1848 schrieb Edgar Allen Poe eine Erzählung mit dem Titel A Descent Into the Maelstrom. Die Geschichte handelt von einem Seefahrer, der mit seinem Schiff in einen monströsen Wasserstrudel gerät und diesem nach einem stundenlangen Überlebenskampf glimpflich entkommt. In Poes Geschichte erfährt der Protagonist aufgrund seiner Erfahrungen im Strudel eine befreiende Läuterung. Julia Charlotte Richters Kunst steht für mich mit dieser Geschichte eng in Verbindung. Immer wieder steigen ihre Figuren in den Mahlstrom hinab, um dort gegen ein inneres Chaos anzutreten. Die Adoleszenz ist ein Entwicklungszeitraum, der besonders durch diese inneren Kämpfe bestimmt wird. Julia Charlotte Richter allerdings berichtet vielmehr vom Wachsen des Menschen, von der Entwicklung seiner Persönlichkeit im Allgemeinen. Es ist sind jugendliche Körper, in denen eigentlich ausgewachsene, aber eben nicht erwachsene Persönlichkeiten zu sehen sind. Durch die jugendlichen und kindlichen Körper treten die Ausgewachsenen lediglich symbolisch in Erscheinung. Es sind wir selber, die scheinbar abgeklärten Betrachter, die eine apokalyptische Wut erleben; wir, die durch die Wüste laufen und in das Nichts hinausschreien oder in der Gegenwart unserer ebenso verlassenen Freunde die Götter um Hilfe rufen.
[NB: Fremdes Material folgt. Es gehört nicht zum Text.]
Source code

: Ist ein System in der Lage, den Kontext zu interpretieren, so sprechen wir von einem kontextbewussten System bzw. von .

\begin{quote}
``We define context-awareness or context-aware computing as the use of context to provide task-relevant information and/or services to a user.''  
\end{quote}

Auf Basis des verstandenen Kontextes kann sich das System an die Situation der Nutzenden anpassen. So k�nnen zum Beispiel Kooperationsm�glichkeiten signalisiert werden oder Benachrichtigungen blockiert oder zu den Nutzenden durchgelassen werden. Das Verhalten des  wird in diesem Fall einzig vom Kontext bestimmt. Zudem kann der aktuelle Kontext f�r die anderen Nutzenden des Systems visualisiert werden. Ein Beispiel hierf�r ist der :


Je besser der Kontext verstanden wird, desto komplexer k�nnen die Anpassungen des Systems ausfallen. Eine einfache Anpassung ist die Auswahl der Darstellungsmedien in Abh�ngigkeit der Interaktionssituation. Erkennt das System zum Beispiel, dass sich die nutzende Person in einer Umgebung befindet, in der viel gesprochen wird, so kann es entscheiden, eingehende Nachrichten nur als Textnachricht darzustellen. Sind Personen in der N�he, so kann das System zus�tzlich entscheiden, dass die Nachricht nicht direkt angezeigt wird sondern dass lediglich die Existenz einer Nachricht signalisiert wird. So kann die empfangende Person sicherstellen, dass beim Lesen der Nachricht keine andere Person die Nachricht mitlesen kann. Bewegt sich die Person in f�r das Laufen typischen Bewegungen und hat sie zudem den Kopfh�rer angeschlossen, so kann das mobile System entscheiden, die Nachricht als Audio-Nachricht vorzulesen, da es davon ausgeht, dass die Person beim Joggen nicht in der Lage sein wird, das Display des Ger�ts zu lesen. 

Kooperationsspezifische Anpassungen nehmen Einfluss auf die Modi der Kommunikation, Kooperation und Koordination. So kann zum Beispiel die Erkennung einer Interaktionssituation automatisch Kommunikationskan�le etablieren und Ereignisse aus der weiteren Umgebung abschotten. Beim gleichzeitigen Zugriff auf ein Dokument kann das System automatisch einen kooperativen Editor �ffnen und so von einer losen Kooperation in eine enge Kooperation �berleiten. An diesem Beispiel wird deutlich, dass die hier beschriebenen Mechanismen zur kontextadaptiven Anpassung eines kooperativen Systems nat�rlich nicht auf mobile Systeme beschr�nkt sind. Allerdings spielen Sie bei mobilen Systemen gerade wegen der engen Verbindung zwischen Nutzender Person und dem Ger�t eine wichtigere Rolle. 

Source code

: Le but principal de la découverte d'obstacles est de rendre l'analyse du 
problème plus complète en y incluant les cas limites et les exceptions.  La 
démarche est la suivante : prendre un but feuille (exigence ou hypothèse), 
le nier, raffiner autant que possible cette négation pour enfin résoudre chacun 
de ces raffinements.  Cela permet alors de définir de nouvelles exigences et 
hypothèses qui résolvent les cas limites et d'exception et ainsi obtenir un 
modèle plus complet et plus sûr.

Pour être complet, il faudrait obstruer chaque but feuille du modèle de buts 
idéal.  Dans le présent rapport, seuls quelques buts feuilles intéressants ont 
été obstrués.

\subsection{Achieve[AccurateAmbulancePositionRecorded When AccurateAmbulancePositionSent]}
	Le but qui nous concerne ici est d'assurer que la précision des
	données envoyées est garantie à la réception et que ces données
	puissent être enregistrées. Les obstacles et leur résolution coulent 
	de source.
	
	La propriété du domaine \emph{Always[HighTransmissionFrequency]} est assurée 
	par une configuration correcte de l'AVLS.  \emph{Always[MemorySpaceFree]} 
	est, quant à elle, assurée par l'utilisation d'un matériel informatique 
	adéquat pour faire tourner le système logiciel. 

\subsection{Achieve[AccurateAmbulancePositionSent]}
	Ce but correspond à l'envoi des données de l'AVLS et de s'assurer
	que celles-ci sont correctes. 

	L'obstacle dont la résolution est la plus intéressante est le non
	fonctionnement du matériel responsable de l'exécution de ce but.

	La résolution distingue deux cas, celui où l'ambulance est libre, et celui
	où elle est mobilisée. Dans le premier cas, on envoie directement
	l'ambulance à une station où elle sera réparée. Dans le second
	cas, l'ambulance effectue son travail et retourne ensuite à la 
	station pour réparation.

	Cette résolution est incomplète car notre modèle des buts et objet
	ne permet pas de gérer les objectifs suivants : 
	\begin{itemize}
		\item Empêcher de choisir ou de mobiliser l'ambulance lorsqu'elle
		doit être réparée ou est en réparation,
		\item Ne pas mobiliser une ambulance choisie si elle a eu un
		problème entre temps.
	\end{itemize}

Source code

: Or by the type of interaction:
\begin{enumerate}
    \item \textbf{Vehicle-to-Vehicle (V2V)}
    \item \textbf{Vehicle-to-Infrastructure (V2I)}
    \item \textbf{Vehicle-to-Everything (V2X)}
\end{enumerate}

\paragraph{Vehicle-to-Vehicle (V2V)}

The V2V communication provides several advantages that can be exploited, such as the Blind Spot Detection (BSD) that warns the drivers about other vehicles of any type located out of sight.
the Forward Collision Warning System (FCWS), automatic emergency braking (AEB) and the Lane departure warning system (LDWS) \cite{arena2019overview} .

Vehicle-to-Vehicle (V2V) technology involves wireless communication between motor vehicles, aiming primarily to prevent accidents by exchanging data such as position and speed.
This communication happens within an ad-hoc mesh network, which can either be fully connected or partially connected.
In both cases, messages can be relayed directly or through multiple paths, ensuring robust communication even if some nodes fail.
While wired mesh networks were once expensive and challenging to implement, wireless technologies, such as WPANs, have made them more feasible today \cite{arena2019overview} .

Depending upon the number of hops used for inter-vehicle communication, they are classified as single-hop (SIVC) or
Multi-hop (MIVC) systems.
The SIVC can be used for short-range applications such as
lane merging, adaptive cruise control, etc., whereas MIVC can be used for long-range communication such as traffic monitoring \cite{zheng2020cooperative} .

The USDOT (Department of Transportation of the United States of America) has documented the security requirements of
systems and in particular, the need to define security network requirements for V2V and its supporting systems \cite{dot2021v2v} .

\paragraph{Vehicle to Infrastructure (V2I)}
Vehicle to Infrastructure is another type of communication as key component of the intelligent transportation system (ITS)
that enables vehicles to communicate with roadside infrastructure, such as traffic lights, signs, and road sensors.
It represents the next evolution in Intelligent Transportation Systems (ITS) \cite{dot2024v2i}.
Und selbst wenn ich mich nicht in allen von Richters Figuren erkennen kann, ruht mein Blick auf ihren Bildern und ein Teil meiner Gefühle verleibt in Kontakt mit ihren Geschichten, weil ich spüre, dass da etwas ist, das Erinnerungen wachruft. Julia Charlotte Richters Kunst geht über die individuelle Wahrnehmung hinaus, sie verwendet archetypische Symbole, die auf der Ebene des Unbewussten wirken und dort verborgene Gefühlsanteile in Schwingung versetzen. Wir können die Protagonisten ihrer Videoarbeiten irgendwie „verstehen“ ohne jedoch genau zu begreifen, was da in den Figuren eigentlich vor sich geht. In jeder Betrachterin, in jedem Betrachter bleibt ein Rest an Unverständnis erhalten, der mit der Bilderwelt der Künstlerin korreliert. Der Rest an Unverständnis ist das, was die Betrachtenden aufgrund der lückenhaften Erzählweise projektiv erweitern. Die Narrationen von Julia Charlotte Richter sind eben keine Storys im klassischen Sinne und sorgen daher dafür, dass die Betrachter die Bilder zu größeren Geschichten komplettieren, indem sie an ihre eigenen Erfahrungen anschließen. Dort beginnt für uns alle die ästhetische Erfahrung und – im weitesten Sinne – ein erneuter Sturz in den Mahlstrom.